=== TASK TO COMPLETE ===
Which lines of the entries below include "name"? List them all.

=== DATA FOR ANALYSIS ===
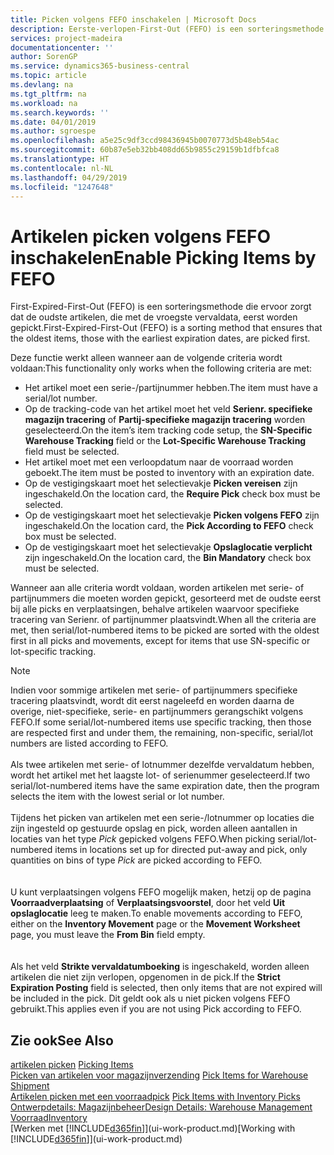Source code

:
 ```yaml
---
title: Picken volgens FEFO inschakelen | Microsoft Docs
description: Eerste-verlopen-First-Out (FEFO) is een sorteringsmethode die ervoor zorgt dat de oudste artikelen, die met de vroegste vervaldata, eerst worden gepickt.
services: project-madeira
documentationcenter: ''
author: SorenGP
ms.service: dynamics365-business-central
ms.topic: article
ms.devlang: na
ms.tgt_pltfrm: na
ms.workload: na
ms.search.keywords: ''
ms.date: 04/01/2019
ms.author: sgroespe
ms.openlocfilehash: a5e25c9df3ccd98436945b0070773d5b48eb54ac
ms.sourcegitcommit: 60b87e5eb32bb408dd65b9855c29159b1dfbfca8
ms.translationtype: HT
ms.contentlocale: nl-NL
ms.lasthandoff: 04/29/2019
ms.locfileid: "1247648"
---
```

# <a name="enable-picking-items-by-fefo"></a><span data-ttu-id="effef-103">Artikelen picken volgens FEFO inschakelen</span><span class="sxs-lookup"><span data-stu-id="effef-103">Enable Picking Items by FEFO</span></span>
<span data-ttu-id="effef-104">First-Expired-First-Out (FEFO) is een sorteringsmethode die ervoor zorgt dat de oudste artikelen, die met de vroegste vervaldata, eerst worden gepickt.</span><span class="sxs-lookup"><span data-stu-id="effef-104">First-Expired-First-Out (FEFO) is a sorting method that ensures that the oldest items, those with the earliest expiration dates, are picked first.</span></span>  

 <span data-ttu-id="effef-105">Deze functie werkt alleen wanneer aan de volgende criteria wordt voldaan:</span><span class="sxs-lookup"><span data-stu-id="effef-105">This functionality only works when the following criteria are met:</span></span>  

-   <span data-ttu-id="effef-106">Het artikel moet een serie-/partijnummer hebben.</span><span class="sxs-lookup"><span data-stu-id="effef-106">The item must have a serial/lot number.</span></span>  
-   <span data-ttu-id="effef-107">Op de tracking-code van het artikel moet het veld **Serienr. specifieke magazijn tracering** of **Partij-specifieke magazijn tracering** worden geselecteerd.</span><span class="sxs-lookup"><span data-stu-id="effef-107">On the item’s item tracking code setup, the **SN-Specific Warehouse Tracking** field or the **Lot-Specific Warehouse Tracking** field must be selected.</span></span>  
-   <span data-ttu-id="effef-108">Het artikel moet met een verloopdatum naar de voorraad worden geboekt.</span><span class="sxs-lookup"><span data-stu-id="effef-108">The item must be posted to inventory with an expiration date.</span></span>  
-   <span data-ttu-id="effef-109">Op de vestigingskaart moet het selectievakje **Picken vereisen** zijn ingeschakeld.</span><span class="sxs-lookup"><span data-stu-id="effef-109">On the location card, the **Require Pick** check box must be selected.</span></span>  
-   <span data-ttu-id="effef-110">Op de vestigingskaart moet het selectievakje **Picken volgens FEFO** zijn ingeschakeld.</span><span class="sxs-lookup"><span data-stu-id="effef-110">On the location card, the **Pick According to FEFO** check box must be selected.</span></span>  
-   <span data-ttu-id="effef-111">Op de vestigingskaart moet het selectievakje **Opslaglocatie verplicht** zijn ingeschakeld.</span><span class="sxs-lookup"><span data-stu-id="effef-111">On the location card, the **Bin Mandatory** check box must be selected.</span></span>  

 <span data-ttu-id="effef-112">Wanneer aan alle criteria wordt voldaan, worden artikelen met serie- of partijnummers die moeten worden gepickt, gesorteerd met de oudste eerst bij alle picks en verplaatsingen, behalve artikelen waarvoor specifieke tracering van Serienr. of partijnummer plaatsvindt.</span><span class="sxs-lookup"><span data-stu-id="effef-112">When all the criteria are met, then serial/lot-numbered items to be picked are sorted with the oldest first in all picks and movements, except for items that use SN-specific or lot-specific tracking.</span></span>  

> [!NOTE]  
> <span data-ttu-id="effef-113">Indien voor sommige artikelen met serie- of partijnummers specifieke tracering plaatsvindt, wordt dit eerst nageleefd en worden daarna de overige, niet-specifieke, serie- en partijnummers gerangschikt volgens FEFO.</span><span class="sxs-lookup"><span data-stu-id="effef-113">If some serial/lot-numbered items use specific tracking, then those are respected first and under them, the remaining, non-specific, serial/lot numbers are listed according to FEFO.</span></span>
<br /><br />
<span data-ttu-id="effef-114">Als twee artikelen met serie- of lotnummer dezelfde vervaldatum hebben, wordt het artikel met het laagste lot- of serienummer geselecteerd.</span><span class="sxs-lookup"><span data-stu-id="effef-114">If two serial/lot-numbered items have the same expiration date, then the program selects the item with the lowest serial or lot number.</span></span>
<br /><br />
<span data-ttu-id="effef-115">Tijdens het picken van artikelen met een serie-/lotnummer op locaties die zijn ingesteld op gestuurde opslag en pick, worden alleen aantallen in locaties van het type *Pick* gepicked volgens FEFO.</span><span class="sxs-lookup"><span data-stu-id="effef-115">When picking serial/lot-numbered items in locations set up for directed put-away and pick, only quantities on bins of type *Pick* are picked according to FEFO.</span></span>  
<br /><br />
<span data-ttu-id="effef-116">U kunt verplaatsingen volgens FEFO mogelijk maken, hetzij op de pagina **Voorraadverplaatsing** of **Verplaatsingsvoorstel**, door het veld **Uit opslaglocatie** leeg te maken.</span><span class="sxs-lookup"><span data-stu-id="effef-116">To enable movements according to FEFO, either on the **Inventory Movement** page or the **Movement Worksheet** page, you must leave the **From Bin** field empty.</span></span>  
<br /><br />
<span data-ttu-id="effef-117">Als het veld **Strikte vervaldatumboeking** is ingeschakeld, worden alleen artikelen die niet zijn verlopen, opgenomen in de pick.</span><span class="sxs-lookup"><span data-stu-id="effef-117">If the **Strict Expiration Posting** field is selected, then only items that are not expired will be included in the pick.</span></span> <span data-ttu-id="effef-118">Dit geldt ook als u niet picken volgens FEFO gebruikt.</span><span class="sxs-lookup"><span data-stu-id="effef-118">This applies even if you are not using Pick according to FEFO.</span></span>

## <a name="see-also"></a><span data-ttu-id="effef-119">Zie ook</span><span class="sxs-lookup"><span data-stu-id="effef-119">See Also</span></span>  
<span data-ttu-id="effef-120">[artikelen picken](warehouse-pick-items.md) </span><span class="sxs-lookup"><span data-stu-id="effef-120">[Picking Items](warehouse-pick-items.md) </span></span>  
<span data-ttu-id="effef-121">[Picken van artikelen voor magazijnverzending](warehouse-how-to-pick-items-for-warehouse-shipment.md) </span><span class="sxs-lookup"><span data-stu-id="effef-121">[Pick Items for Warehouse Shipment](warehouse-how-to-pick-items-for-warehouse-shipment.md) </span></span>  
<span data-ttu-id="effef-122">[Artikelen picken met een voorraadpick](warehouse-how-to-pick-items-with-inventory-picks.md) </span><span class="sxs-lookup"><span data-stu-id="effef-122">[Pick Items with Inventory Picks](warehouse-how-to-pick-items-with-inventory-picks.md) </span></span>  
[<span data-ttu-id="effef-123">Ontwerpdetails: Magazijnbeheer</span><span class="sxs-lookup"><span data-stu-id="effef-123">Design Details: Warehouse Management</span></span>](design-details-warehouse-management.md)  
[<span data-ttu-id="effef-124">Voorraad</span><span class="sxs-lookup"><span data-stu-id="effef-124">Inventory</span></span>](inventory-manage-inventory.md)  
<span data-ttu-id="effef-125">[Werken met [!INCLUDE[d365fin](includes/d365fin_md.md)]](ui-work-product.md)</span><span class="sxs-lookup"><span data-stu-id="effef-125">[Working with [!INCLUDE[d365fin](includes/d365fin_md.md)]](ui-work-product.md)</span></span>

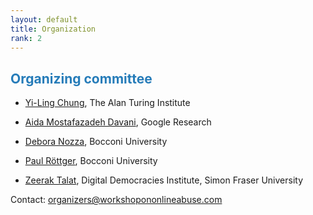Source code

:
 ```yaml
---
layout: default
title: Organization
rank: 2
---
```


## <span style="color:#267CB9"> Organizing committee</span>

* [Yi-Ling Chung](https://yilingchung.github.io/), The Alan Turing Institute

* [Aida Mostafazadeh Davani](https://aidamd.github.io/), Google Research

* [Debora Nozza](https://deboranozza.com/), Bocconi University

* [Paul Röttger](https://paulrottger.com/), Bocconi University

* [Zeerak Talat](https://zeeraktalat.github.io/), Digital Democracies Institute, Simon Fraser University


Contact: [organizers@workshopononlineabuse.com](mailto:organizers@workshopononlineabuse.com)
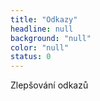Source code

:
 ```yaml
---
title: "Odkazy"
headline: null
background: "null"
color: "null"
status: 0
---
```


<p>Zlepšování odkazů</p>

=== ANSWER TO THIS EXERCISE ===
# <a name="enable-picking-items-by-fefo"></a><span data-ttu-id="effef-103">Artikelen picken volgens FEFO inschakelen</span><span class="sxs-lookup"><span data-stu-id="effef-103">Enable Picking Items by FEFO</span></span>
## <a name="see-also"></a><span data-ttu-id="effef-119">Zie ook</span><span class="sxs-lookup"><span data-stu-id="effef-119">See Also</span></span>  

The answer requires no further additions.